Putting Alaskans First Committee reported raising $536,500, of which $411,500 was from Alaska unions. Most of the rest came from two wealthy Alaskans, Barney Gottstein, the retired food wholesaler who has long backed Democratic politics, and Bob Gillam, an Anchorage financial manager and staunch opponent of the proposed Pebble Mine in the Bristol Bay region. Gillam gave $49,000, Gottstein $43,000, according to reports filed with the Alaska Public Offices Commission.
POTENTIAL TO BACKFIRE?
Citizens United was a groundbreaking U.S. Supreme Court decision that equated money with free speech rights, and corporations and unions with individuals. The court ruled the corporations and unions could make unlimited expenditures on politics, but only for independent campaigns.

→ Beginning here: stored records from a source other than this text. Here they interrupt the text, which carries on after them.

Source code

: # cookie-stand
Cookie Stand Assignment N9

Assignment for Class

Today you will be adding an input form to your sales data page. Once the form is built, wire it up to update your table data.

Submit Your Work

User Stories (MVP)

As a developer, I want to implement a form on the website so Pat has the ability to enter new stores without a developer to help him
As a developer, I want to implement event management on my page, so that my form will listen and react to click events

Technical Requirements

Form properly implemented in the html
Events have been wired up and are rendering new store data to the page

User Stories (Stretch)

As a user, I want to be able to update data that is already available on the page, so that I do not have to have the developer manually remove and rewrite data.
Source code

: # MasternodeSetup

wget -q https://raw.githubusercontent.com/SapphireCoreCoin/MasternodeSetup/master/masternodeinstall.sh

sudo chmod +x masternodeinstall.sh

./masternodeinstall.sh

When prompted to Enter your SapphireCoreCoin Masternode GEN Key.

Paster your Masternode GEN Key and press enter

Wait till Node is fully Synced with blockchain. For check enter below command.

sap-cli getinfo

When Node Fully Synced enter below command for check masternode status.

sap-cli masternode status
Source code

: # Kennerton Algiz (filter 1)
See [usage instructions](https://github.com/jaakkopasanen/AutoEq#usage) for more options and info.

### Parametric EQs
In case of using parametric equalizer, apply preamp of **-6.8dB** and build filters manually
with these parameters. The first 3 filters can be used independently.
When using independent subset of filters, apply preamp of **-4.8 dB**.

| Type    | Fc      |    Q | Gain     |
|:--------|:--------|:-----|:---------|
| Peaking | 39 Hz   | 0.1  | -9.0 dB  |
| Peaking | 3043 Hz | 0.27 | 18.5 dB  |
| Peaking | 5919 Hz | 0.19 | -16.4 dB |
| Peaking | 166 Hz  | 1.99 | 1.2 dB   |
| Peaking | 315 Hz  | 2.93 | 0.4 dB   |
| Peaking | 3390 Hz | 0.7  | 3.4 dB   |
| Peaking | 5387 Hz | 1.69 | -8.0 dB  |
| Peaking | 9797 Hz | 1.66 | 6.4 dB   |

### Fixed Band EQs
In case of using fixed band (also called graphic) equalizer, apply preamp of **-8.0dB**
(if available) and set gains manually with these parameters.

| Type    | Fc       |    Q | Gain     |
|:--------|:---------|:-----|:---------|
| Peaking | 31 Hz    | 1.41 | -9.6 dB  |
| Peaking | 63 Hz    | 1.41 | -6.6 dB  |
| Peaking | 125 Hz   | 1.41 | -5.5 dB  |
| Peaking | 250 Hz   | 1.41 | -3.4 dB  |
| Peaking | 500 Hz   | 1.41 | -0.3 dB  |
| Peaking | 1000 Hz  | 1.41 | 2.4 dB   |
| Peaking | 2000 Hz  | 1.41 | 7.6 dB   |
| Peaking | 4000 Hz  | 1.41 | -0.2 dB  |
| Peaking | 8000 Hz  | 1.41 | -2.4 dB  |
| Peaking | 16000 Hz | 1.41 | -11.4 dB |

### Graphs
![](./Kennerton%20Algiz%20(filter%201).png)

They could support or oppose candidates, but couldn't coordinate their activities with the candidates themselves.
Like the federal law, Alaska had banned corporations and unions from making campaign contributions. Citizens United changed that.
Alaska got its first taste of the new order in Lisa Murkowski's 2010 write-in campaign for U.S. Senate after she lost the Republican primary to tea party insurgent Joe Miller. Citizens United allowed a Super PAC led by Alaska Native corporations, Alaskans Standing Together, to spend more than $1 million on her behalf over three weeks leading up to the election. She pulled off the upset victory.
There was plenty of money spent in Alaska in the 2012 election even without the independent-expenditure Citizen United groups. The candidates themselves raised fortunes.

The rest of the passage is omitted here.